I am struggling to figure out how to find the top 3 performing sectors. I tried to create a custom list of sector name, but the custom list creator didn’t like the sector names.

I would appreciate any insight from any of you talented investors.

Thanks

This screen will give you the nine stocks you’re looking for. Change 120 to the number of days you want to look back.

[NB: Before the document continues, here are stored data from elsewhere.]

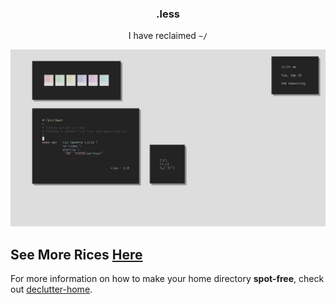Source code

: <h3 align="center">.less</h3>
<p align="center">I have reclaimed <code>~/</code></p>

<p align="center"

![img](screenshots/what.png)

</p>

## See More Rices [Here](https://co1ncidence.github.io/rices/)

For more information on how to make your home directory **spot-free**, check out [declutter-home](https://github.com/vizs/declutter-home).

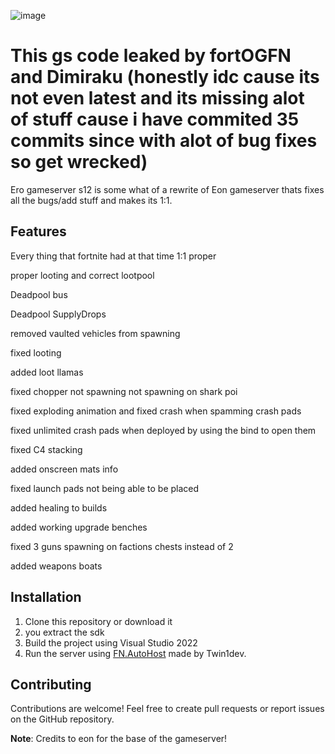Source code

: ![image](https://github.com/user-attachments/assets/8c265350-d49e-4e83-8a30-dc241624fe2f)

# This gs code leaked by fortOGFN and Dimiraku (honestly idc cause its not even latest and its missing alot of stuff cause i have commited 35 commits since with alot of bug fixes so get wrecked)

Ero gameserver s12 is some what of a rewrite of Eon gameserver thats fixes all the bugs/add stuff and makes its 1:1.

## Features

Every thing that fortnite had at that time 1:1 proper

proper looting and correct lootpool

Deadpool bus

Deadpool SupplyDrops

removed vaulted vehicles from spawning

fixed looting

added loot llamas

fixed chopper not spawning not spawning on shark poi

fixed exploding animation and fixed crash when spamming crash pads

fixed unlimited crash pads when deployed by using the bind to open them

fixed C4 stacking

added onscreen mats info

fixed launch pads not being able to be placed

added healing to builds

added working upgrade benches

fixed 3 guns spawning on factions chests instead of 2

added weapons boats

## Installation

1. Clone this repository or download it
2. you extract the sdk
3. Build the project using Visual Studio 2022
4. Run the server using [FN.AutoHost](https://github.com/Twin1dev/FN.AutoHost) made by Twin1dev.
## Contributing

Contributions are welcome! Feel free to create pull requests or report issues on the GitHub repository.

**Note**: Credits to eon for the base of the gameserver! 
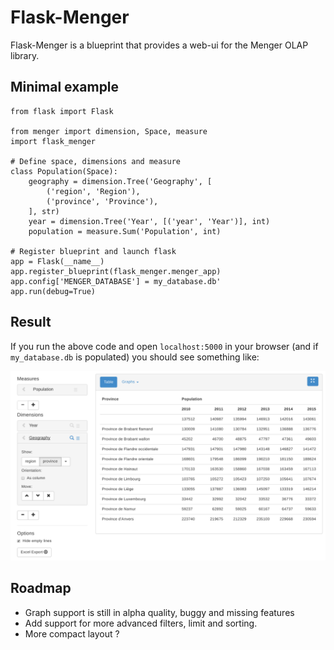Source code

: 
# Flask-Menger

Flask-Menger is a blueprint that provides a web-ui for the Menger
OLAP library.


## Minimal example

    from flask import Flask

    from menger import dimension, Space, measure
    import flask_menger

    # Define space, dimensions and measure
    class Population(Space):
        geography = dimension.Tree('Geography', [
            ('region', 'Region'),
            ('province', 'Province'),
        ], str)
        year = dimension.Tree('Year', [('year', 'Year')], int)
        population = measure.Sum('Population', int)

    # Register blueprint and launch flask
    app = Flask(__name__)
    app.register_blueprint(flask_menger.menger_app)
    app.config['MENGER_DATABASE'] = my_database.db'
    app.run(debug=True)


## Result

If you run the above code and open `localhost:5000` in your browser
(and if `my_database.db` is populated) you should see something like:

![Screenshot](screenshot.png)


## Roadmap

  - Graph support is still in alpha quality, buggy and missing features
  - Add support for more advanced filters, limit and sorting.
  - More compact layout ?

https://www.portfolio123.com/app/screen/summary/270118?mt=1

What is the optimal way to integrate a ranker into this sort? I can think of this, for instance:

Forder (“(Rank)^0.5 * (Close (0) / Close (120))”, #sector, #desc) <= 3

Using “P123 Multi-market Rank” ranker improves results (with a 4 wk rebalance).

(With SP500 Universe)

Thanks for your help Yuval. The Annual return looks promising, but that drawdown is sketchy. :slight_smile: I attached a screen shot of the backtest. (38 billion % return with a 99% drawdown on a 20 year backtest.)

Steve


Hi Steve,

also do a search on sector rotation in the forum. There are some good discussions and strategies available.

There’s probably some sort of one-time data error caused by a stock listed at $0.01 on no volume. Never run a backtest on the United States (incl. ADRs & dual listed) universe or the United States (all listed stocks) without adding some sort of price and liquidity filters. Best to use the No OTC Exchange or the Prussell 3000, or add a few minimum liquidity rules.

Yuval, this screen does not address the requirement that the top 3 sectors also have to have outperformed the benchmark. I can’t figure out a rule for this.

I added the following rule, as the third rule:

Close (0, #Sector) / Close (120, #Sector) > Close (0, #Bench) / Close (120, #Bench)

I then ran it with SH as the benchmark. Only one sector (Energy) passed.

Yuval, thank you.
Interesting choice of benchmark. It shows you how poor the current situation is for stocks that only the sector ENERGY does better than SH.

Using the R3000 as universe and SH as benchmark with
rule: Close(0,#Sector)/Close(100,#Sector)>1.02*Close(0,#bench)/Close(100,#bench)
then 105 stocks pass, all from the energy sector.

Using SPY as benchmark (with same rule) then 366 stocks from the R3000 pass, in 4 sectors only, ENERGY, MATERIALS, TELECOM, and UTIL. So these 4 sectors should do reasonably well when inflation expectation is high, like now.